The Krogans have turned an old hospital into a fortress and are holding Maelon there.

Once you reach the hospital, you find many dead Krogan. They died as willing test subjects as part of a program to find a cure for the genophage. Many died in pain. It reveals that whoever is running this place has abandoned the rules of respectable science and is basically running a mad scientist lab with sapients as little more than guinea pigs. (There are non-Krogan test subjects here as well, which is fine from a story standpoint but the justification is terrible.) It also reveals just how far the Krogan are willing to go to find a cure. At one point he says of a dead Krogan female, “Her death not my work, only… reaction to it.”
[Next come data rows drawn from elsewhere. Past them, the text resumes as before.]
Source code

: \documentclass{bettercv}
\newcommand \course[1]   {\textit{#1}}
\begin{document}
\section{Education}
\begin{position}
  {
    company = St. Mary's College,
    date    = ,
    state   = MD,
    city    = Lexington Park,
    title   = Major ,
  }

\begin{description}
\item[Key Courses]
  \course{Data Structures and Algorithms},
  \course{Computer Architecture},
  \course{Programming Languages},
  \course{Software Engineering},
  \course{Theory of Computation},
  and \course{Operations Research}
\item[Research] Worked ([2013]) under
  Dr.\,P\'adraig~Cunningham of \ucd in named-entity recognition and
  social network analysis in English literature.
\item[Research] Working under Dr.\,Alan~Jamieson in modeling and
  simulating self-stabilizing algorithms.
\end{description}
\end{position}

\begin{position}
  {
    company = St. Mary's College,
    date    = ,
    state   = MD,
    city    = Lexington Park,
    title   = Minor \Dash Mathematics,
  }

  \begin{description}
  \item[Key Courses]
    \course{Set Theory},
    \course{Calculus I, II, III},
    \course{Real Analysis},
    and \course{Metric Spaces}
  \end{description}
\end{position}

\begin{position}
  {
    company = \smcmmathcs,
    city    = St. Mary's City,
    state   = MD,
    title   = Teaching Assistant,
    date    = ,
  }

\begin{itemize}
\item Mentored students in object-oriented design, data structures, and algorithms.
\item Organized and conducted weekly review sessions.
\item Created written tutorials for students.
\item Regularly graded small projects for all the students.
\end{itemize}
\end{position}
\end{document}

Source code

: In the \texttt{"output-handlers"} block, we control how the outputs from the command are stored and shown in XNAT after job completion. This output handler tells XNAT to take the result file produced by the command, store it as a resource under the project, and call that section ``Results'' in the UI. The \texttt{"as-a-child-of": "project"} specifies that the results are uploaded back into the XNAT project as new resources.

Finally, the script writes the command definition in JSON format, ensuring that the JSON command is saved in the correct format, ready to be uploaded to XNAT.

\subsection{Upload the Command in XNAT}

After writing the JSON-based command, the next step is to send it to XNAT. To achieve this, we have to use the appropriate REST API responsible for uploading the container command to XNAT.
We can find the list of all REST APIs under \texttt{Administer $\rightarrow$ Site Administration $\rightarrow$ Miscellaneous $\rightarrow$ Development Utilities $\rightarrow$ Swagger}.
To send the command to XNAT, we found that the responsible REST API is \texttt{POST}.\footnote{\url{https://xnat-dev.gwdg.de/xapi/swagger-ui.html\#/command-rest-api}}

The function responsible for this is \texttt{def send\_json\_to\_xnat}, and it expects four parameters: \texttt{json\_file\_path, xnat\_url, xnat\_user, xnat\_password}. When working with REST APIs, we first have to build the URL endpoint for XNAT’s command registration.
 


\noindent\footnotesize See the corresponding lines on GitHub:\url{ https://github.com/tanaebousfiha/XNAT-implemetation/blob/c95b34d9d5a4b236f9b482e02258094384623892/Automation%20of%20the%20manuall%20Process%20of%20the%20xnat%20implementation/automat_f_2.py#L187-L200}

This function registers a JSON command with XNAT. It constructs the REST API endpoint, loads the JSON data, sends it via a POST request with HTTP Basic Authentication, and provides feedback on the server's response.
Mordin enters this mission as a pragmatist, and has his beliefs challenged when he sees the cost of the genophage up close and can no longer think of them in abstract terms.
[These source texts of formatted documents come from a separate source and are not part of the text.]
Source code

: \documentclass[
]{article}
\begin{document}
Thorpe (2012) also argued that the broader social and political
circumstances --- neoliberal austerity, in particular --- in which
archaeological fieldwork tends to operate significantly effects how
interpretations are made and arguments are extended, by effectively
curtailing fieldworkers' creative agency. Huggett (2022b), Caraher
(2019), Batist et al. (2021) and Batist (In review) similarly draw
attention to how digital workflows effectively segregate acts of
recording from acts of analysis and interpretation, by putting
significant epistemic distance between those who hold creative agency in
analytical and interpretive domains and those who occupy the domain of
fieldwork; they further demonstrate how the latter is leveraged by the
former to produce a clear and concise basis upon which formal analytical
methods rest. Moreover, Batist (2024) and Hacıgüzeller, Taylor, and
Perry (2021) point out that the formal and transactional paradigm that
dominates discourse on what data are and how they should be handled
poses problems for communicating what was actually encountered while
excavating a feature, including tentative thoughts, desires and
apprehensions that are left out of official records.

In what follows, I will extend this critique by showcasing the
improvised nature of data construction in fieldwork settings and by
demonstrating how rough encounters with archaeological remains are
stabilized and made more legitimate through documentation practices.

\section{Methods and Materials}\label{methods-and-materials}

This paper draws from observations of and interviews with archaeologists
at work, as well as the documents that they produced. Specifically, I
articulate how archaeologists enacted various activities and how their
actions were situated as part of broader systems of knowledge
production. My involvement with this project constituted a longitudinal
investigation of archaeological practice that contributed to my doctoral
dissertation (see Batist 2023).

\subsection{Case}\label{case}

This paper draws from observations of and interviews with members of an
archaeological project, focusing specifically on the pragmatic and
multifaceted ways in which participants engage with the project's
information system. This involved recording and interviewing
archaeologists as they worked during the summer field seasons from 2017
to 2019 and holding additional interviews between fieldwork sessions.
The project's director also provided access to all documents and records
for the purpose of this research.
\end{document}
Here is how his loyalty mission plays out for Paragon Shepard: (With combat edited out.)


Link (YouTube)

At the end it turns out that Maelon wasn’t kidnapped. He came here willingly in order to find a cure for the genophage. He’s young, angry, and idealistic. Like many such people, I think he’s prone to over-corrective thinking: He sees an injustice in the behavior of the establishment and tries to counter-balance it through radicalism. The rest of the world is slightly in favor of Coke, but if I embrace PEPSI EXTREMISM maybe I can even things out! Obviously not all radicals are formed this way, but it is a path that some young people take. Maelon’s radicalism wasn’t that he wanted to cure the genophage (although I’m sure that was an unconventional position) but that he was willing to go to such unethical extremes in pursuit of it.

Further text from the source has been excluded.